Now, it’s important to keep mind that there is a ton of variance among those estimated 295,000 dealers. Theoretically, it includes literally anyone who sold any type of fine art or antiquities at any price point anywhere in the world. Still, if that estimate is accurate, then the TEFAF report only attempted to survey about 2% of the industry (5,500 of 295,000), and only about 0.2% of the overall market responded. From that sample size, the report drew conclusions about an estimated $66B industry.
I don’t put these facts in halogen high beams to scold McAndrew or her results. Trying to quantify a (mostly) closed market is a nearly impossible task, and the TEFAF report is, as far as I can tell, the best summary we have for sales data in the private sectors of the art world year after year. It’s remarkable to me that she and her team were able to accumulate as much data as they did. If asked to choose, I would favor the TEFAF report’s results on the online art industry over Hiscox’s as quickly as my fast-twitch muscle fiber would allow.
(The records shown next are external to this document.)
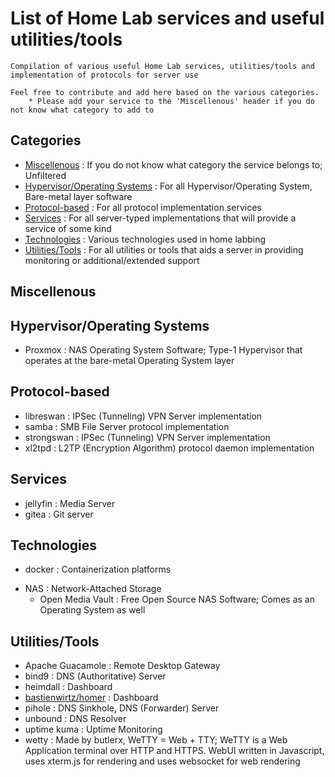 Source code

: # List of Home Lab services and useful utilities/tools

```
Compilation of various useful Home Lab services, utilities/tools and implementation of protocols for server use

Feel free to contribute and add here based on the various categories.
    * Please add your service to the 'Miscellenous' header if you do not know what category to add to
```

## Categories
+ [Miscellenous](#Miscellenous) : If you do not know what category the service belongs to; Unfiltered
+ [Hypervisor/Operating Systems](#hypervisor-operating-systems) : For all Hypervisor/Operating System, Bare-metal layer software
+ [Protocol-based](#protocol-based) : For all protocol implementation services
+ [Services](#services) : For all server-typed implementations that will provide a service of some kind
+ [Technologies](#technologies) : Various technologies used in home labbing
+ [Utilities/Tools](#utilities-tools) : For all utilities or tools that aids a server in providing monitoring or additional/extended support

## Miscellenous

## Hypervisor/Operating Systems
+ Proxmox : NAS Operating System Software; Type-1 Hypervisor that operates at the bare-metal Operating System layer

## Protocol-based
+ libreswan : IPSec (Tunneling) VPN Server implementation
+ samba : SMB File Server protocol implementation
+ strongswan : IPSec (Tunneling) VPN Server implementation
+ xl2tpd : L2TP (Encryption Algorithm) protocol daemon implementation

## Services
+ jellyfin : Media Server
+ gitea : Git server

## Technologies
+ docker : Containerization platforms
- NAS : Network-Attached Storage
    + Open Media Vault : Free Open Source NAS Software; Comes as an Operating System as well

## Utilities/Tools
+ Apache Guacamole : Remote Desktop Gateway
+ bind9 : DNS (Authoritative) Server
+ heimdall : Dashboard
+ [bastienwirtz/homer](https://github.com/bastienwirtz/homer/) : Dashboard
+ pihole : DNS Sinkhole, DNS (Forwarder) Server
+ unbound : DNS Resolver
+ uptime kuma : Uptime Monitoring
+ wetty : Made by butlerx, WeTTY = Web + TTY; WeTTY is a Web Application terminal over HTTP and HTTPS. WebUI written in Javascript, uses xterm.js for rendering and uses websocket for web rendering

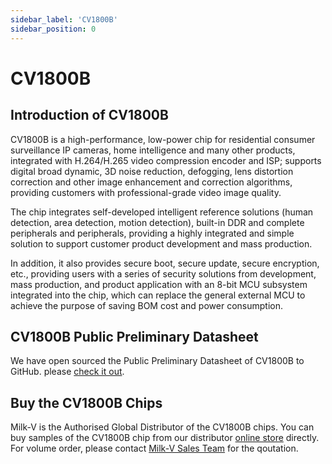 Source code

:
 ```yaml
---
sidebar_label: 'CV1800B'
sidebar_position: 0
---
```


# CV1800B
## Introduction of CV1800B
CV1800B is a high-performance, low-power chip for residential consumer surveillance IP cameras, home intelligence and many other products, integrated with H.264/H.265 video compression encoder and ISP; supports digital broad dynamic, 3D noise reduction, defogging, lens distortion correction and other image enhancement and correction algorithms, providing customers with professional-grade video image quality.   

The chip integrates self-developed intelligent reference solutions (human detection, area detection, motion detection), built-in DDR and complete peripherals and peripherals, providing a highly integrated and simple solution to support customer product development and mass production.   

In addition, it also provides secure boot, secure update, secure encryption, etc., providing users with a series of security solutions from development, mass production, and product application with an 8-bit MCU subsystem integrated into the chip, which can replace the general external MCU to achieve the purpose of saving BOM cost and power consumption.

## CV1800B Public Preliminary Datasheet

We have open sourced the Public Preliminary Datasheet of CV1800B to GitHub. please [check it out](https://github.com/milkv-duo/duo-files/blob/main/hardware/CV1800B/CV1800B-CV1801B-Preliminary-Datasheet-full-en.pdf).

## Buy the CV1800B Chips

Milk-V is the Authorised Global Distributor of the CV1800B chips. You can buy samples of the CV1800B chip from our distributor [online store](https://arace.tech/products/sophon-cv1800b-5pcs) directly. For volume order, please contact [Milk-V Sales Team](mailto:sales@milkv.io) for the qoutation.
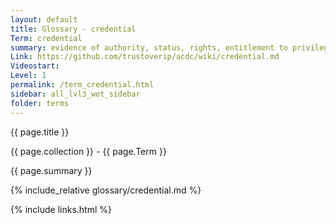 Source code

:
 ```yaml
---
layout: default
title: Glossary - credential
Term: credential
summary: evidence of authority, status, rights, entitlement to privileges, or the like.
Link: https://github.com/trustoverip/acdc/wiki/credential.md
Videostart: 
Level: 1
permalink: /term_credential.html
sidebar: all_lvl3_wot_sidebar
folder: terms
---
```


{{ page.title }}

{{ page.collection }} - {{ page.Term }}

   {{ page.summary }}

{% include_relative glossary/credential.md %}

 {% include links.html %} 
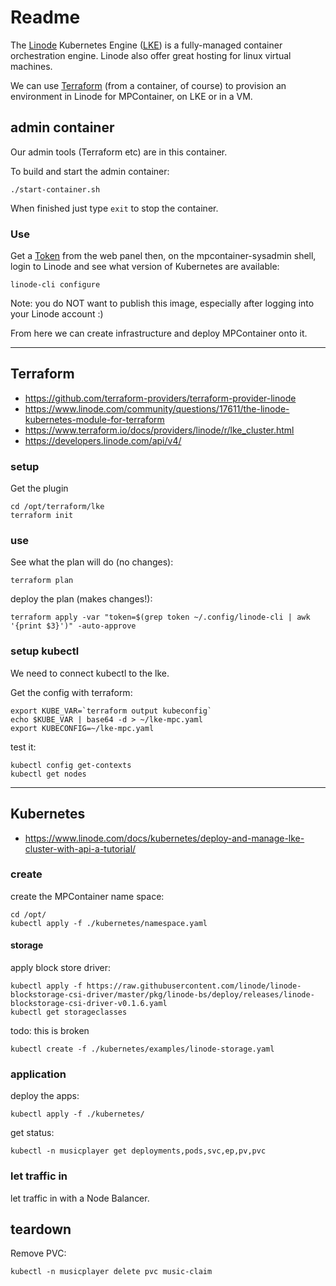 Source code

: # Readme

The [Linode](https://www.linode.com/) Kubernetes Engine ([LKE](https://www.linode.com/products/kubernetes/)) is a fully-managed container orchestration engine. Linode also offer great hosting for linux virtual machines.

We can use [Terraform](https://www.terraform.io/) (from a container, of course) to provision an environment in Linode for MPContainer, on LKE or in a VM.

## admin container

Our admin tools (Terraform etc) are in this container.

To build and start the admin container:

```shell
./start-container.sh
```

When finished just type `exit` to stop the container.

### Use

Get a [Token](https://cloud.linode.com/profile/tokens) from the web panel then, on the mpcontainer-sysadmin shell, login to Linode and see what version of Kubernetes are available:

```shell
linode-cli configure
```

Note: you do NOT want to publish this image, especially after logging into your Linode account :)

From here we can create infrastructure and deploy MPContainer onto it.

---

## Terraform

* https://github.com/terraform-providers/terraform-provider-linode
* https://www.linode.com/community/questions/17611/the-linode-kubernetes-module-for-terraform
* https://www.terraform.io/docs/providers/linode/r/lke_cluster.html
* https://developers.linode.com/api/v4/

### setup

Get the plugin

```shell
cd /opt/terraform/lke
terraform init
```

### use

See what the plan will do (no changes):

```shell
terraform plan
```

deploy the plan (makes changes!):

```shell
terraform apply -var "token=$(grep token ~/.config/linode-cli | awk '{print $3}')" -auto-approve
```

### setup kubectl

We need to connect kubectl to the lke.

Get the config with terraform:

```shell
export KUBE_VAR=`terraform output kubeconfig`
echo $KUBE_VAR | base64 -d > ~/lke-mpc.yaml
export KUBECONFIG=~/lke-mpc.yaml
```

test it:

```shell
kubectl config get-contexts
kubectl get nodes
```

---

## Kubernetes

* https://www.linode.com/docs/kubernetes/deploy-and-manage-lke-cluster-with-api-a-tutorial/

### create

create the MPContainer name space:

```shell
cd /opt/
kubectl apply -f ./kubernetes/namespace.yaml
```

#### storage

apply block store driver:

```shell
kubectl apply -f https://raw.githubusercontent.com/linode/linode-blockstorage-csi-driver/master/pkg/linode-bs/deploy/releases/linode-blockstorage-csi-driver-v0.1.6.yaml
kubectl get storageclasses
```

todo: this is broken

```shell
kubectl create -f ./kubernetes/examples/linode-storage.yaml
```

### application

deploy the apps:

```shell
kubectl apply -f ./kubernetes/
```

get status:

```shell
kubectl -n musicplayer get deployments,pods,svc,ep,pv,pvc
```

### let traffic in

let traffic in with a Node Balancer.

## teardown

Remove PVC:

```shell
kubectl -n musicplayer delete pvc music-claim
```
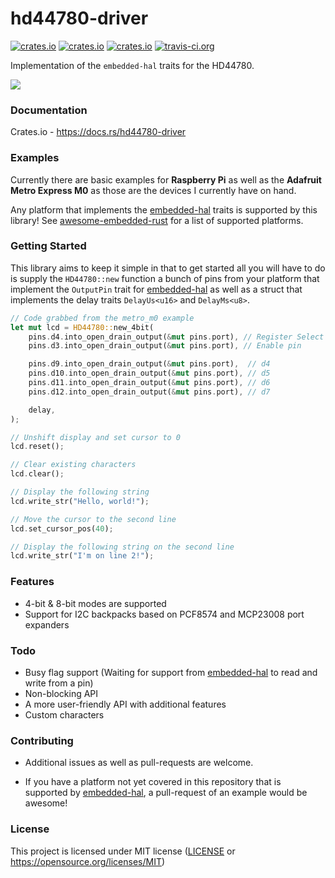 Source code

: # hd44780-driver

[![crates.io](https://img.shields.io/crates/v/hd44780-driver.svg)](https://crates.io/crates/hd44780-driver)
[![crates.io](https://img.shields.io/crates/d/hd44780-driver.svg)](https://crates.io/crates/hd44780-driver)
[![crates.io](https://img.shields.io/crates/l/hd44780-driver.svg)](https://crates.io/crates/hd44780-driver)
[![travis-ci.org](https://travis-ci.org/JohnDoneth/hd44780-driver.svg?branch=master)](https://travis-ci.org/JohnDoneth/hd44780-driver)

Implementation of the `embedded-hal` traits for the HD44780.

![](/header.gif)


### Documentation

Crates.io - https://docs.rs/hd44780-driver

### Examples

Currently there are basic examples for **Raspberry Pi** as well as the **Adafruit Metro Express M0** as those are the devices I currently have on hand. 

Any platform that implements the [embedded-hal](https://github.com/rust-embedded/embedded-hal) traits is supported by this library! See [awesome-embedded-rust](https://github.com/rust-embedded/awesome-embedded-rust#hal-implementation-crates) for a list of supported platforms.

### Getting Started

This library aims to keep it simple in that to get started all you will have to do is supply the `HD44780::new` function a bunch of pins from your platform that implement the `OutputPin` trait for [embedded-hal](https://github.com/rust-embedded/embedded-hal) as well as a struct that implements the delay traits `DelayUs<u16>`  and `DelayMs<u8>`.

```rust
// Code grabbed from the metro_m0 example
let mut lcd = HD44780::new_4bit(
    pins.d4.into_open_drain_output(&mut pins.port), // Register Select pin
    pins.d3.into_open_drain_output(&mut pins.port), // Enable pin

    pins.d9.into_open_drain_output(&mut pins.port),  // d4
    pins.d10.into_open_drain_output(&mut pins.port), // d5
    pins.d11.into_open_drain_output(&mut pins.port), // d6
    pins.d12.into_open_drain_output(&mut pins.port), // d7

    delay,
);

// Unshift display and set cursor to 0
lcd.reset(); 

// Clear existing characters
lcd.clear(); 

// Display the following string
lcd.write_str("Hello, world!");

// Move the cursor to the second line
lcd.set_cursor_pos(40);

// Display the following string on the second line
lcd.write_str("I'm on line 2!");
```

### Features
- 4-bit & 8-bit modes are supported
- Support for I2C backpacks based on PCF8574 and MCP23008 port expanders

### Todo
- Busy flag support (Waiting for support from [embedded-hal](https://github.com/rust-embedded/embedded-hal) to read and write from a pin)
- Non-blocking API
- A more user-friendly API with additional features
- Custom characters

### Contributing

- Additional issues as well as pull-requests are welcome.

- If you have a platform not yet covered in this repository that is supported by [embedded-hal](https://github.com/rust-embedded/embedded-hal), a pull-request of an example would be awesome!

### License

This project is licensed under MIT license ([LICENSE](https://github.com/kunerd/clerk/blob/master/docs/CONTRIBUTING.md) or <https://opensource.org/licenses/MIT>)
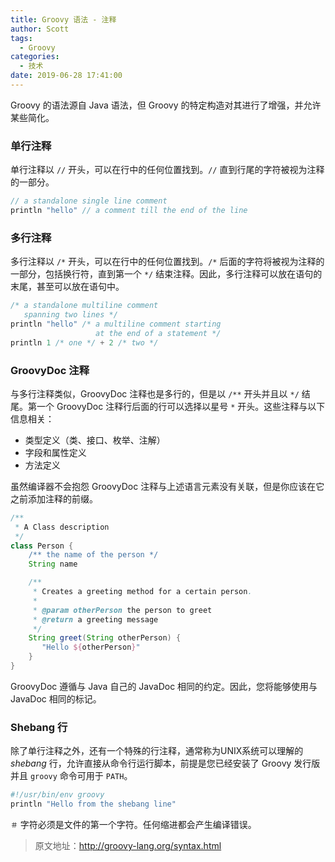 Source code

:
 ```yaml
---
title: Groovy 语法 - 注释
author: Scott
tags:
  - Groovy
categories:
  - 技术
date: 2019-06-28 17:41:00
---
```

Groovy 的语法源自 Java 语法，但 Groovy 的特定构造对其进行了增强，并允许某些简化。

### 单行注释
单行注释以 `//` 开头，可以在行中的任何位置找到。`//` 直到行尾的字符被视为注释的一部分。
```groovy
// a standalone single line comment
println "hello" // a comment till the end of the line
```
### 多行注释
多行注释以 `/*` 开头，可以在行中的任何位置找到。`/*` 后面的字符将被视为注释的一部分，包括换行符，直到第一个 `*/` 结束注释。因此，多行注释可以放在语句的末尾，甚至可以放在语句中。
```groovy
/* a standalone multiline comment
   spanning two lines */
println "hello" /* a multiline comment starting
                   at the end of a statement */
println 1 /* one */ + 2 /* two */
```

### GroovyDoc 注释
与多行注释类似，GroovyDoc 注释也是多行的，但是以 `/**` 开头并且以 `*/` 结尾。第一个 GroovyDoc 注释行后面的行可以选择以星号 `*` 开头。这些注释与以下信息相关：
* 类型定义（类、接口、枚举、注解）
* 字段和属性定义
* 方法定义

虽然编译器不会抱怨 GroovyDoc 注释与上述语言元素没有关联，但是你应该在它之前添加注释的前缀。
```groovy
/**
 * A Class description
 */
class Person {
    /** the name of the person */
    String name

    /**
     * Creates a greeting method for a certain person.
     *
     * @param otherPerson the person to greet
     * @return a greeting message
     */
    String greet(String otherPerson) {
       "Hello ${otherPerson}"
    }
}
```
GroovyDoc 遵循与 Java 自己的 JavaDoc 相同的约定。因此，您将能够使用与JavaDoc 相同的标记。

### Shebang 行
除了单行注释之外，还有一个特殊的行注释，通常称为UNIX系统可以理解的 *shebang* 行，允许直接从命令行运行脚本，前提是您已经安装了 Groovy 发行版并且 `groovy` 命令可用于 `PATH`。
```bash
#!/usr/bin/env groovy
println "Hello from the shebang line"
```
`＃` 字符必须是文件的第一个字符。任何缩进都会产生编译错误。

> 原文地址：http://groovy-lang.org/syntax.html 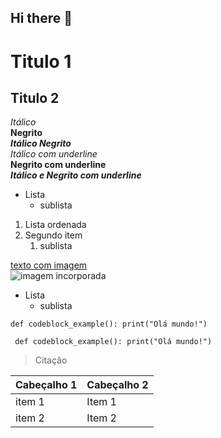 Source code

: ## Hi there 👋

# Titulo 1
## Titulo 2

*Itálico* <br>
**Negrito** <br>
***Itálico Negrito***<br>
_Itálico com underline_<br>
__Negrito com underline__<br>
___Itálico e Negrito com underline___<br>

- Lista 
  - sublista

1. Lista ordenada
2. Segundo item
   1. sublista

[texto com imagem](https://civitai.com/images/7087667) <br>
![imagem incorporada](https://portaldeamericana.com/wp-content/uploads/2019/04/Sol-Foto-Marcos-Santos.jpg)

* Lista
  + sublista

`def codeblock_example(): print("Olá mundo!")`

``` def codeblock_example(): print("Olá mundo!")```

> Citação

| Cabeçalho 1| Cabeçalho 2|
| -----------| -----------|
| item 1     | Item 1     |
| item 2     | Item 2     |


<!--
**shsatobra/shsatobra** is a ✨ _special_ ✨ repository because its `README.md` (this file) appears on your GitHub profile.

Here are some ideas to get you started:

- 🔭 I’m currently working on ...
- 🌱 I’m currently learning ...
- 👯 I’m looking to collaborate on ...
- 🤔 I’m looking for help with ...
- 💬 Ask me about ...
- 📫 How to reach me: ...
- 😄 Pronouns: ...
- ⚡ Fun fact: ...
-->
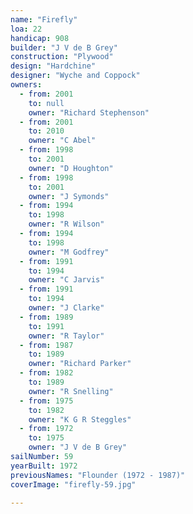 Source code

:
 ```yaml
---
name: "Firefly"
loa: 22
handicap: 908
builder: "J V de B Grey"
construction: "Plywood"
design: "Hardchine"
designer: "Wyche and Coppock"
owners:
  - from: 2001
    to: null
    owner: "Richard Stephenson"
  - from: 2001
    to: 2010
    owner: "C Abel"
  - from: 1998
    to: 2001
    owner: "D Houghton"
  - from: 1998
    to: 2001
    owner: "J Symonds"
  - from: 1994
    to: 1998
    owner: "R Wilson"
  - from: 1994
    to: 1998
    owner: "M Godfrey"
  - from: 1991
    to: 1994
    owner: "C Jarvis"
  - from: 1991
    to: 1994
    owner: "J Clarke"
  - from: 1989
    to: 1991
    owner: "R Taylor"
  - from: 1987
    to: 1989
    owner: "Richard Parker"
  - from: 1982
    to: 1989
    owner: "R Snelling"
  - from: 1975
    to: 1982
    owner: "K G R Steggles"
  - from: 1972
    to: 1975
    owner: "J V de B Grey"
sailNumber: 59
yearBuilt: 1972
previousNames: "Flounder (1972 - 1987)"
coverImage: "firefly-59.jpg"

---
```

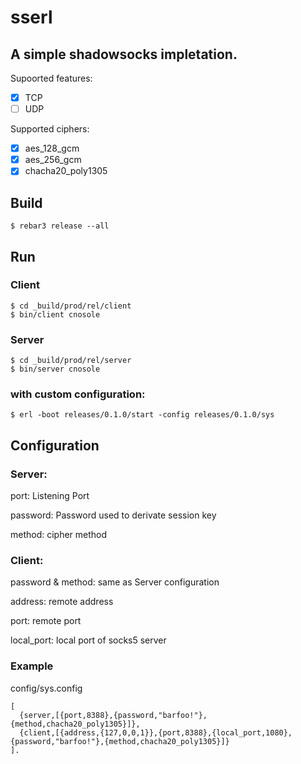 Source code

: sserl
=====

## A simple shadowsocks impletation.

Supoorted features:
- [x] TCP
- [ ] UDP

Supported ciphers:
- [x] aes_128_gcm
- [x] aes_256_gcm
- [x] chacha20_poly1305

Build
-----

    $ rebar3 release --all 

Run
---

### Client

    $ cd _build/prod/rel/client
    $ bin/client cnosole

### Server

    $ cd _build/prod/rel/server
    $ bin/server cnosole

### with custom configuration:
    
    $ erl -boot releases/0.1.0/start -config releases/0.1.0/sys    


Configuration
-------------
### Server:

port: Listening Port

password: Password used to derivate session key

method: cipher method

### Client:

password & method: same as Server configuration

address: remote address

port: remote port

local_port: local port of socks5 server

### Example
config/sys.config
```
[
  {server,[{port,8388},{password,"barfoo!"},{method,chacha20_poly1305}]},
  {client,[{address,{127,0,0,1}},{port,8388},{local_port,1080},{password,"barfoo!"},{method,chacha20_poly1305}]}
].

```


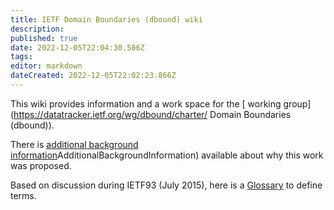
 ```yaml
---
title: IETF Domain Boundaries (dbound) wiki
description: 
published: true
date: 2022-12-05T22:04:30.586Z
tags: 
editor: markdown
dateCreated: 2022-12-05T22:02:23.866Z
---
```


This wiki provides information and a work space for the [ working group](https://datatracker.ietf.org/wg/dbound/charter/ Domain Boundaries (dbound)).

There is [additional background information](/group/dbound/AdditionalBackgroundInformation)AdditionalBackgroundInformation) available about why this work was proposed.

Based on discussion during IETF93 (July 2015), here is a [Glossary](/group/dbound/glossary) to define terms. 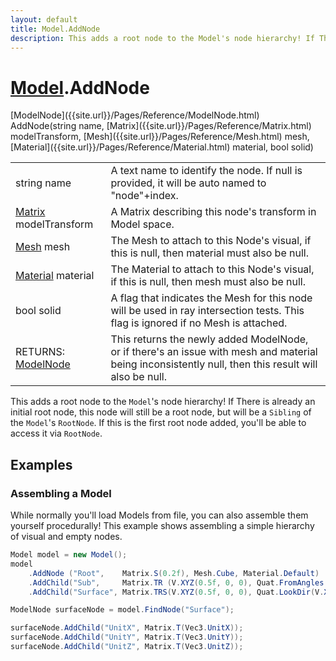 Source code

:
 ```yaml
---
layout: default
title: Model.AddNode
description: This adds a root node to the Model's node hierarchy! If There is already an initial root node, this node will still be a root node, but will be a Sibling of the Model's RootNode. If this is the first root node added, you'll be able to access it via RootNode.
---
```

# [Model]({{site.url}}/Pages/Reference/Model.html).AddNode

<div class='signature' markdown='1'>
[ModelNode]({{site.url}}/Pages/Reference/ModelNode.html) AddNode(string name, [Matrix]({{site.url}}/Pages/Reference/Matrix.html) modelTransform, [Mesh]({{site.url}}/Pages/Reference/Mesh.html) mesh, [Material]({{site.url}}/Pages/Reference/Material.html) material, bool solid)
</div>

|  |  |
|--|--|
|string name|A text name to identify the node. If null is             provided, it will be auto named to "node"+index.|
|[Matrix]({{site.url}}/Pages/Reference/Matrix.html) modelTransform|A Matrix describing this node's             transform in Model space.|
|[Mesh]({{site.url}}/Pages/Reference/Mesh.html) mesh|The Mesh to attach to this Node's visual, if             this is null, then material must also be null.|
|[Material]({{site.url}}/Pages/Reference/Material.html) material|The Material to attach to this Node's             visual, if this is null, then mesh must also be null.|
|bool solid|A flag that indicates the Mesh for this node             will be used in ray intersection tests. This flag is ignored if no             Mesh is attached.|
|RETURNS: [ModelNode]({{site.url}}/Pages/Reference/ModelNode.html)|This returns the newly added ModelNode, or if there's an issue with mesh and material being inconsistently null, then this result will also be null.|

This adds a root node to the `Model`'s node hierarchy! If
There is already an initial root node, this node will still be a
root node, but will be a `Sibling` of the `Model`'s `RootNode`. If
this is the first root node added, you'll be able to access it via
`RootNode`.




## Examples

### Assembling a Model
While normally you'll load Models from file, you can also assemble
them yourself procedurally! This example shows assembling a simple
hierarchy of visual and empty nodes.
```csharp
Model model = new Model();
model
	.AddNode ("Root",    Matrix.S(0.2f), Mesh.Cube, Material.Default)
	.AddChild("Sub",     Matrix.TR (V.XYZ(0.5f, 0, 0), Quat.FromAngles(0, 0, 45)), Mesh.Cube, Material.Default)
	.AddChild("Surface", Matrix.TRS(V.XYZ(0.5f, 0, 0), Quat.LookDir(V.XYZ(1,0,0)), V.XYZ(1,1,1)));

ModelNode surfaceNode = model.FindNode("Surface");

surfaceNode.AddChild("UnitX", Matrix.T(Vec3.UnitX));
surfaceNode.AddChild("UnitY", Matrix.T(Vec3.UnitY));
surfaceNode.AddChild("UnitZ", Matrix.T(Vec3.UnitZ));
```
But when looking at the projected art sales numbers blazing across media headlines like neon comets week after week, it’s crucial to remember just how little hard data is propelling them. The most rigorous reports likely do reflect general trends in the market, but relying on the specific numbers they tout is a dubious proposition. Ironically, when viewed with an objective eye, even the best findings succeed at nothing so well as reminding us just how little we know for sure about this industry’s past, present, or future.